▶ _Exercise material_
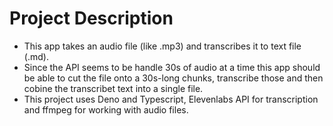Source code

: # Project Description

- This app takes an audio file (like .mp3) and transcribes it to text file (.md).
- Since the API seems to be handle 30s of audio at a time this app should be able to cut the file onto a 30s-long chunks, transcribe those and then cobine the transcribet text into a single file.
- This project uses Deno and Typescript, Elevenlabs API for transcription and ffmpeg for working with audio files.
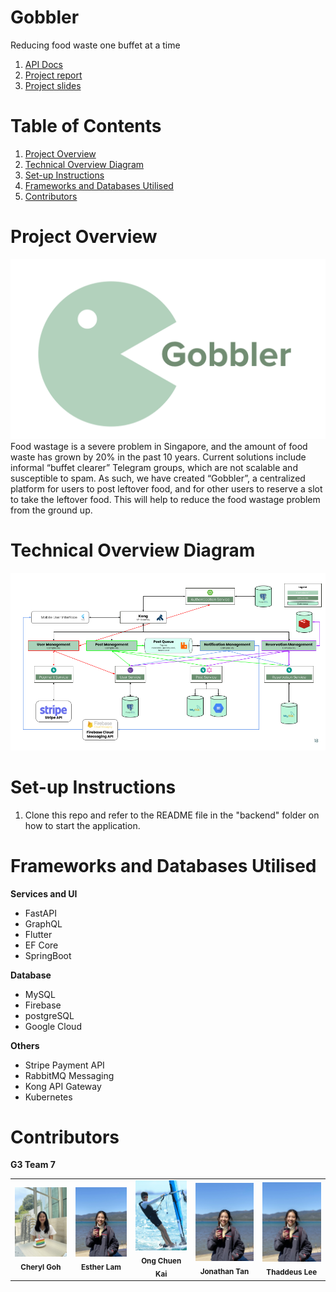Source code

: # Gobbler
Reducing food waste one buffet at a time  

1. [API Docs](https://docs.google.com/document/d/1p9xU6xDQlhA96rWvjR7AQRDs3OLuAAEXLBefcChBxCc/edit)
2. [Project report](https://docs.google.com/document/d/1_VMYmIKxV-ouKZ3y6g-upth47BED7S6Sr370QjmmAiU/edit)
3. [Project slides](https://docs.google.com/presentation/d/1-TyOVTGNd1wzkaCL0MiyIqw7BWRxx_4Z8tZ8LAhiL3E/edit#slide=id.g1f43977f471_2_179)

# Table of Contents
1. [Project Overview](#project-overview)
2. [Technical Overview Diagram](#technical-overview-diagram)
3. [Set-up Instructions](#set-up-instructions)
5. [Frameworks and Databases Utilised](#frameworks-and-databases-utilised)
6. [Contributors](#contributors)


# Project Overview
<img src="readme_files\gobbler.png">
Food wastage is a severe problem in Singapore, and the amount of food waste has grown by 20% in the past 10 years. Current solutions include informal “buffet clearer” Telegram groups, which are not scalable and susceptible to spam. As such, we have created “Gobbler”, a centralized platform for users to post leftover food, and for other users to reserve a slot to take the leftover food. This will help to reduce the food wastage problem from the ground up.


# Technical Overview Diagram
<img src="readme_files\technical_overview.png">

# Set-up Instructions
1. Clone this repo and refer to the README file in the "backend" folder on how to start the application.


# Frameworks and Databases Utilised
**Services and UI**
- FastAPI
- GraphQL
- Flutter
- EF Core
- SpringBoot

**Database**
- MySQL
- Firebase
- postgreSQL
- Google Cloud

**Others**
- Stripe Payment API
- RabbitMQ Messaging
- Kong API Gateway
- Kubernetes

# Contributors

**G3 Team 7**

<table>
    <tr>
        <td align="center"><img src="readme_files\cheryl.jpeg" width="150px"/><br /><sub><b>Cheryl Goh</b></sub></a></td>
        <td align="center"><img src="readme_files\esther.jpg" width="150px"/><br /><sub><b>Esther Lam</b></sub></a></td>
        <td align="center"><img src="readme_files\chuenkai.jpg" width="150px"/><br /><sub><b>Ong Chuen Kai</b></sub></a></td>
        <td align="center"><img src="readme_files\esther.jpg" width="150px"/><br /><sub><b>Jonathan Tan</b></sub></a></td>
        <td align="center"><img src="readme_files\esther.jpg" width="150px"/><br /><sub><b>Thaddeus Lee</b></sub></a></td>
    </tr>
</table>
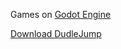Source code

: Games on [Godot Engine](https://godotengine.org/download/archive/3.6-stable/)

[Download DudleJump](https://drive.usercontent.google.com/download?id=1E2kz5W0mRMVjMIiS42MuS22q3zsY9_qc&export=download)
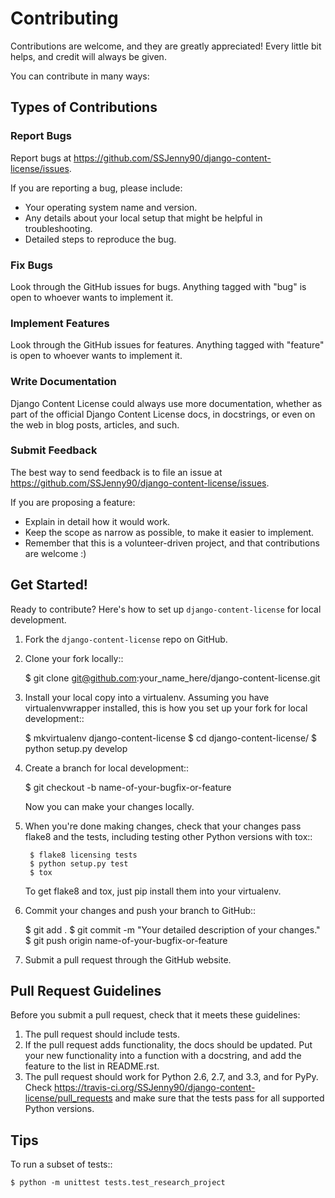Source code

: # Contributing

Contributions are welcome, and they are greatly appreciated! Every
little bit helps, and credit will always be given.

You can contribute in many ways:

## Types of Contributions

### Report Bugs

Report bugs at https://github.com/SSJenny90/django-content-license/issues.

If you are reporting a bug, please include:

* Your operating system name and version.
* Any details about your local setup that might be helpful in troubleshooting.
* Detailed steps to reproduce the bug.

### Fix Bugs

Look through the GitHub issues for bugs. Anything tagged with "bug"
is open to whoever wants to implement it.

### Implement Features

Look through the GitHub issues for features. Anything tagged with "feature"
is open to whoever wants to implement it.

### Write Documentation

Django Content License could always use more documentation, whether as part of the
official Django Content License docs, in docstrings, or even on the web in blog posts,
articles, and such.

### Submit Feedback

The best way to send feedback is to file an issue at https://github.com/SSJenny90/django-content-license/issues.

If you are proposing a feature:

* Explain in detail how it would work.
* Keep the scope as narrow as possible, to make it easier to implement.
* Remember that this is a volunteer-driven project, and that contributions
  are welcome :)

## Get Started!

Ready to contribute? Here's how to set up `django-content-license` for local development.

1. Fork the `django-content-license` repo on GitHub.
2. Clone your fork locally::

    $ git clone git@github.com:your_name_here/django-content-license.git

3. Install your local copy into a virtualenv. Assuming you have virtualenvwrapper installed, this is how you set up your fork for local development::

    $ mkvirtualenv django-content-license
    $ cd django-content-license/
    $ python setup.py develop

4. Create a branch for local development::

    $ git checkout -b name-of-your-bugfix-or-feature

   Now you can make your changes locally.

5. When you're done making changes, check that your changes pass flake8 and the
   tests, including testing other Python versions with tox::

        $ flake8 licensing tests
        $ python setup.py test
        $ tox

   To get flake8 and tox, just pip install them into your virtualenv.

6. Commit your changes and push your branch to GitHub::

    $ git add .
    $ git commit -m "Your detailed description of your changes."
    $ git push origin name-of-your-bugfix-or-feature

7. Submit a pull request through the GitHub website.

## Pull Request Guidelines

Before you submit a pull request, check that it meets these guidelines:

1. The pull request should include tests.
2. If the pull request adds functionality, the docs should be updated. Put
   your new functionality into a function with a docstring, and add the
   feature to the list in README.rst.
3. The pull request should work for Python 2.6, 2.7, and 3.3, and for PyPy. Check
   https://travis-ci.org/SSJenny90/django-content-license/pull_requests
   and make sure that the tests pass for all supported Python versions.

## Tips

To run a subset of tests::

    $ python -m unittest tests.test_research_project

▶ _Work request_
Repeat the material above word for word but skip the images.

▶ _Response area_
Source code

: # Project Description

- This app takes an audio file (like .mp3) and transcribes it to text file (.md).
- Since the API seems to be handle 30s of audio at a time this app should be able to cut the file onto a 30s-long chunks, transcribe those and then cobine the transcribet text into a single file.
- This project uses Deno and Typescript, Elevenlabs API for transcription and ffmpeg for working with audio files.
Source code

: # Gobbler
Reducing food waste one buffet at a time  

1. [API Docs](https://docs.google.com/document/d/1p9xU6xDQlhA96rWvjR7AQRDs3OLuAAEXLBefcChBxCc/edit)
2. [Project report](https://docs.google.com/document/d/1_VMYmIKxV-ouKZ3y6g-upth47BED7S6Sr370QjmmAiU/edit)
3. [Project slides](https://docs.google.com/presentation/d/1-TyOVTGNd1wzkaCL0MiyIqw7BWRxx_4Z8tZ8LAhiL3E/edit#slide=id.g1f43977f471_2_179)

# Table of Contents
1. [Project Overview](#project-overview)
2. [Technical Overview Diagram](#technical-overview-diagram)
3. [Set-up Instructions](#set-up-instructions)
5. [Frameworks and Databases Utilised](#frameworks-and-databases-utilised)
6. [Contributors](#contributors)


# Project Overview
<img src="readme_files\gobbler.png">
Food wastage is a severe problem in Singapore, and the amount of food waste has grown by 20% in the past 10 years. Current solutions include informal “buffet clearer” Telegram groups, which are not scalable and susceptible to spam. As such, we have created “Gobbler”, a centralized platform for users to post leftover food, and for other users to reserve a slot to take the leftover food. This will help to reduce the food wastage problem from the ground up.


# Technical Overview Diagram
<img src="readme_files\technical_overview.png">

# Set-up Instructions
1. Clone this repo and refer to the README file in the "backend" folder on how to start the application.


# Frameworks and Databases Utilised
**Services and UI**
- FastAPI
- GraphQL
- Flutter
- EF Core
- SpringBoot

**Database**
- MySQL
- Firebase
- postgreSQL
- Google Cloud

**Others**
- Stripe Payment API
- RabbitMQ Messaging
- Kong API Gateway
- Kubernetes

# Contributors

**G3 Team 7**

<table>
    <tr>
        <td align="center"><img src="readme_files\cheryl.jpeg" width="150px"/><br /><sub><b>Cheryl Goh</b></sub></a></td>
        <td align="center"><img src="readme_files\esther.jpg" width="150px"/><br /><sub><b>Esther Lam</b></sub></a></td>
        <td align="center"><img src="readme_files\chuenkai.jpg" width="150px"/><br /><sub><b>Ong Chuen Kai</b></sub></a></td>
        <td align="center"><img src="readme_files\esther.jpg" width="150px"/><br /><sub><b>Jonathan Tan</b></sub></a></td>
        <td align="center"><img src="readme_files\esther.jpg" width="150px"/><br /><sub><b>Thaddeus Lee</b></sub></a></td>
    </tr>
</table>
Source code

: Games on [Godot Engine](https://godotengine.org/download/archive/3.6-stable/)

[Download DudleJump](https://drive.usercontent.google.com/download?id=1E2kz5W0mRMVjMIiS42MuS22q3zsY9_qc&export=download)
Source code

: # Contributing

Contributions are welcome, and they are greatly appreciated! Every
little bit helps, and credit will always be given.

You can contribute in many ways:

## Types of Contributions

### Report Bugs

Report bugs at https://github.com/SSJenny90/django-content-license/issues.

If you are reporting a bug, please include:

* Your operating system name and version.
* Any details about your local setup that might be helpful in troubleshooting.
* Detailed steps to reproduce the bug.

### Fix Bugs

Look through the GitHub issues for bugs. Anything tagged with "bug"
is open to whoever wants to implement it.

### Implement Features

Look through the GitHub issues for features. Anything tagged with "feature"
is open to whoever wants to implement it.

### Write Documentation

Django Content License could always use more documentation, whether as part of the
official Django Content License docs, in docstrings, or even on the web in blog posts,
articles, and such.

### Submit Feedback

The best way to send feedback is to file an issue at https://github.com/SSJenny90/django-content-license/issues.

If you are proposing a feature:

* Explain in detail how it would work.
* Keep the scope as narrow as possible, to make it easier to implement.
* Remember that this is a volunteer-driven project, and that contributions
  are welcome :)

## Get Started!

Ready to contribute? Here's how to set up `django-content-license` for local development.

1. Fork the `django-content-license` repo on GitHub.
2. Clone your fork locally::

    $ git clone git@github.com:your_name_here/django-content-license.git

3. Install your local copy into a virtualenv. Assuming you have virtualenvwrapper installed, this is how you set up your fork for local development::

    $ mkvirtualenv django-content-license
    $ cd django-content-license/
    $ python setup.py develop

4. Create a branch for local development::

    $ git checkout -b name-of-your-bugfix-or-feature

   Now you can make your changes locally.

5. When you're done making changes, check that your changes pass flake8 and the
   tests, including testing other Python versions with tox::

        $ flake8 licensing tests
        $ python setup.py test
        $ tox

   To get flake8 and tox, just pip install them into your virtualenv.

6. Commit your changes and push your branch to GitHub::

    $ git add .
    $ git commit -m "Your detailed description of your changes."
    $ git push origin name-of-your-bugfix-or-feature

7. Submit a pull request through the GitHub website.

## Pull Request Guidelines

Before you submit a pull request, check that it meets these guidelines:

1. The pull request should include tests.
2. If the pull request adds functionality, the docs should be updated. Put
   your new functionality into a function with a docstring, and add the
   feature to the list in README.rst.
3. The pull request should work for Python 2.6, 2.7, and 3.3, and for PyPy. Check
   https://travis-ci.org/SSJenny90/django-content-license/pull_requests
   and make sure that the tests pass for all supported Python versions.

## Tips

To run a subset of tests::

    $ python -m unittest tests.test_research_project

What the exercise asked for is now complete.